**Exercise directions:** Make an exact copy of all the data.

**Supplied data:**
>>
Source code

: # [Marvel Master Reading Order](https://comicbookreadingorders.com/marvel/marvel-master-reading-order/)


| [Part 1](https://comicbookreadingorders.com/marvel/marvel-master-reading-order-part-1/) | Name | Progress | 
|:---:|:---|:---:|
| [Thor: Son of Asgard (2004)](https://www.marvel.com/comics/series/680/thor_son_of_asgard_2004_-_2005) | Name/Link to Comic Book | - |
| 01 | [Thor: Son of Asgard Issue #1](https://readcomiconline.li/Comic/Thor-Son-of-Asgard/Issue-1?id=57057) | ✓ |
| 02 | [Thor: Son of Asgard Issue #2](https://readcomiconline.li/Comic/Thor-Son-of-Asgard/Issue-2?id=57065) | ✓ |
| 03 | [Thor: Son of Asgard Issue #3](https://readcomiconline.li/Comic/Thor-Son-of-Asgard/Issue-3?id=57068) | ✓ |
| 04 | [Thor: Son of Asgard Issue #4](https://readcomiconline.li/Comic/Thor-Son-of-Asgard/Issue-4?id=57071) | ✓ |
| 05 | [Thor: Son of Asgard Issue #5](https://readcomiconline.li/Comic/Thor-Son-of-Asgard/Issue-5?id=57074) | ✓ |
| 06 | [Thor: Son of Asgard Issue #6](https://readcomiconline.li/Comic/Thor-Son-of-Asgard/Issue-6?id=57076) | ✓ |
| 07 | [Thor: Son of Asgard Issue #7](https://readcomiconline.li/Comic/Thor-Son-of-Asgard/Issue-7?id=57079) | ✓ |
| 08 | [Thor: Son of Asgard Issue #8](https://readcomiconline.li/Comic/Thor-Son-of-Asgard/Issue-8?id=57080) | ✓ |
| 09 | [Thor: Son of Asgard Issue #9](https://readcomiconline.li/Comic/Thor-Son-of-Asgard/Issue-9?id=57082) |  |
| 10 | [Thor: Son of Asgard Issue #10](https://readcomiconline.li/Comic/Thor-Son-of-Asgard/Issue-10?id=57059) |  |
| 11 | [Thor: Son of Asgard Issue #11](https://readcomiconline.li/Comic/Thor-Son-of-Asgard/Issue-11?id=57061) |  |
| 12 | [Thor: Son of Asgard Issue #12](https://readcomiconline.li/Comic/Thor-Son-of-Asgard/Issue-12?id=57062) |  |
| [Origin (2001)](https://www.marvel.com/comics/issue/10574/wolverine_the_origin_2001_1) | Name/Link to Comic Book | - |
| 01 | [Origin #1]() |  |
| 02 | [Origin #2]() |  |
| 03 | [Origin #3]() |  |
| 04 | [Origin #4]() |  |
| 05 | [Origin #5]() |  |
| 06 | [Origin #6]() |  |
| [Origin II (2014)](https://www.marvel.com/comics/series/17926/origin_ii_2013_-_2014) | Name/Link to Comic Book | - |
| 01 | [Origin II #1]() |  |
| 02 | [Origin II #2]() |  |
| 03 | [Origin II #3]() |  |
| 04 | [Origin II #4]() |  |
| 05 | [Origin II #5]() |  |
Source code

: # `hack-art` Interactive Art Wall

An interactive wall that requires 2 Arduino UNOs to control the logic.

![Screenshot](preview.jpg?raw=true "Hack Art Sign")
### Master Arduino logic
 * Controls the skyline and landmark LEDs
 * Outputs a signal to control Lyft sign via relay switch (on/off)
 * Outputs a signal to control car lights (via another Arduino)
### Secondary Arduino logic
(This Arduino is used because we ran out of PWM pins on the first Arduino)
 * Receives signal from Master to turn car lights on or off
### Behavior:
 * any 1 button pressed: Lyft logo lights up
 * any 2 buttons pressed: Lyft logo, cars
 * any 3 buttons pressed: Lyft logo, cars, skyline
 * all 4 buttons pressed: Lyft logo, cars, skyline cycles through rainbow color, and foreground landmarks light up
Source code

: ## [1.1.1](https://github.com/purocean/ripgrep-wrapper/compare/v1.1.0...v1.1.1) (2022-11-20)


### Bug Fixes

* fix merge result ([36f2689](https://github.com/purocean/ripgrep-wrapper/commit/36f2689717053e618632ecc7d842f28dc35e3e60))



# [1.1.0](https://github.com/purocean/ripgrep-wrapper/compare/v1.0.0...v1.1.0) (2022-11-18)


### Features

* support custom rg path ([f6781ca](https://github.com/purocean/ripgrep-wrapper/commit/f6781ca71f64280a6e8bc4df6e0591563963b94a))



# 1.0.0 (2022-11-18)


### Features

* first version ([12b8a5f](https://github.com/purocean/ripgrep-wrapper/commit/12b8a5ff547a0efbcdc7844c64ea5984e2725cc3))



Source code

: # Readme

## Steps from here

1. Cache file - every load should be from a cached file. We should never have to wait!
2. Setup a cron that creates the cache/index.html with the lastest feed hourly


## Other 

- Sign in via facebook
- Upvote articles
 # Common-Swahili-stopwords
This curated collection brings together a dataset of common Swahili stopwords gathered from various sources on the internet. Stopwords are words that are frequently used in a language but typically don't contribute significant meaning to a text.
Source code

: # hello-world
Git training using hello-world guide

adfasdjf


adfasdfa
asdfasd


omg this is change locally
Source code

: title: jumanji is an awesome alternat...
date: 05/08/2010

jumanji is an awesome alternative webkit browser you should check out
<<
**Solution below:**
Source code

: # [Marvel Master Reading Order](https://comicbookreadingorders.com/marvel/marvel-master-reading-order/)


| [Part 1](https://comicbookreadingorders.com/marvel/marvel-master-reading-order-part-1/) | Name | Progress | 
|:---:|:---|:---:|
| [Thor: Son of Asgard (2004)](https://www.marvel.com/comics/series/680/thor_son_of_asgard_2004_-_2005) | Name/Link to Comic Book | - |
| 01 | [Thor: Son of Asgard Issue #1](https://readcomiconline.li/Comic/Thor-Son-of-Asgard/Issue-1?id=57057) | ✓ |
| 02 | [Thor: Son of Asgard Issue #2](https://readcomiconline.li/Comic/Thor-Son-of-Asgard/Issue-2?id=57065) | ✓ |
| 03 | [Thor: Son of Asgard Issue #3](https://readcomiconline.li/Comic/Thor-Son-of-Asgard/Issue-3?id=57068) | ✓ |
| 04 | [Thor: Son of Asgard Issue #4](https://readcomiconline.li/Comic/Thor-Son-of-Asgard/Issue-4?id=57071) | ✓ |
| 05 | [Thor: Son of Asgard Issue #5](https://readcomiconline.li/Comic/Thor-Son-of-Asgard/Issue-5?id=57074) | ✓ |
| 06 | [Thor: Son of Asgard Issue #6](https://readcomiconline.li/Comic/Thor-Son-of-Asgard/Issue-6?id=57076) | ✓ |
| 07 | [Thor: Son of Asgard Issue #7](https://readcomiconline.li/Comic/Thor-Son-of-Asgard/Issue-7?id=57079) | ✓ |
| 08 | [Thor: Son of Asgard Issue #8](https://readcomiconline.li/Comic/Thor-Son-of-Asgard/Issue-8?id=57080) | ✓ |
| 09 | [Thor: Son of Asgard Issue #9](https://readcomiconline.li/Comic/Thor-Son-of-Asgard/Issue-9?id=57082) |  |
| 10 | [Thor: Son of Asgard Issue #10](https://readcomiconline.li/Comic/Thor-Son-of-Asgard/Issue-10?id=57059) |  |
| 11 | [Thor: Son of Asgard Issue #11](https://readcomiconline.li/Comic/Thor-Son-of-Asgard/Issue-11?id=57061) |  |
| 12 | [Thor: Son of Asgard Issue #12](https://readcomiconline.li/Comic/Thor-Son-of-Asgard/Issue-12?id=57062) |  |
| [Origin (2001)](https://www.marvel.com/comics/issue/10574/wolverine_the_origin_2001_1) | Name/Link to Comic Book | - |
| 01 | [Origin #1]() |  |
| 02 | [Origin #2]() |  |
| 03 | [Origin #3]() |  |
| 04 | [Origin #4]() |  |
| 05 | [Origin #5]() |  |
| 06 | [Origin #6]() |  |
| [Origin II (2014)](https://www.marvel.com/comics/series/17926/origin_ii_2013_-_2014) | Name/Link to Comic Book | - |
| 01 | [Origin II #1]() |  |
| 02 | [Origin II #2]() |  |
| 03 | [Origin II #3]() |  |
| 04 | [Origin II #4]() |  |
| 05 | [Origin II #5]() |  |
Source code

: # `hack-art` Interactive Art Wall

An interactive wall that requires 2 Arduino UNOs to control the logic.

![Screenshot](preview.jpg?raw=true "Hack Art Sign")
### Master Arduino logic
 * Controls the skyline and landmark LEDs
 * Outputs a signal to control Lyft sign via relay switch (on/off)
 * Outputs a signal to control car lights (via another Arduino)
### Secondary Arduino logic
(This Arduino is used because we ran out of PWM pins on the first Arduino)
 * Receives signal from Master to turn car lights on or off
### Behavior:
 * any 1 button pressed: Lyft logo lights up
 * any 2 buttons pressed: Lyft logo, cars
 * any 3 buttons pressed: Lyft logo, cars, skyline
 * all 4 buttons pressed: Lyft logo, cars, skyline cycles through rainbow color, and foreground landmarks light up
Source code

: ## [1.1.1](https://github.com/purocean/ripgrep-wrapper/compare/v1.1.0...v1.1.1) (2022-11-20)


### Bug Fixes

* fix merge result ([36f2689](https://github.com/purocean/ripgrep-wrapper/commit/36f2689717053e618632ecc7d842f28dc35e3e60))



# [1.1.0](https://github.com/purocean/ripgrep-wrapper/compare/v1.0.0...v1.1.0) (2022-11-18)


### Features

* support custom rg path ([f6781ca](https://github.com/purocean/ripgrep-wrapper/commit/f6781ca71f64280a6e8bc4df6e0591563963b94a))



# 1.0.0 (2022-11-18)


### Features

* first version ([12b8a5f](https://github.com/purocean/ripgrep-wrapper/commit/12b8a5ff547a0efbcdc7844c64ea5984e2725cc3))



Source code

: # Readme

## Steps from here

1. Cache file - every load should be from a cached file. We should never have to wait!
2. Setup a cron that creates the cache/index.html with the lastest feed hourly


## Other 

- Sign in via facebook
- Upvote articles
 # Common-Swahili-stopwords
This curated collection brings together a dataset of common Swahili stopwords gathered from various sources on the internet. Stopwords are words that are frequently used in a language but typically don't contribute significant meaning to a text.
Source code

: # hello-world
Git training using hello-world guide

adfasdjf


adfasdfa
asdfasd


omg this is change locally
Source code

: title: jumanji is an awesome alternat...
date: 05/08/2010

jumanji is an awesome alternative webkit browser you should check out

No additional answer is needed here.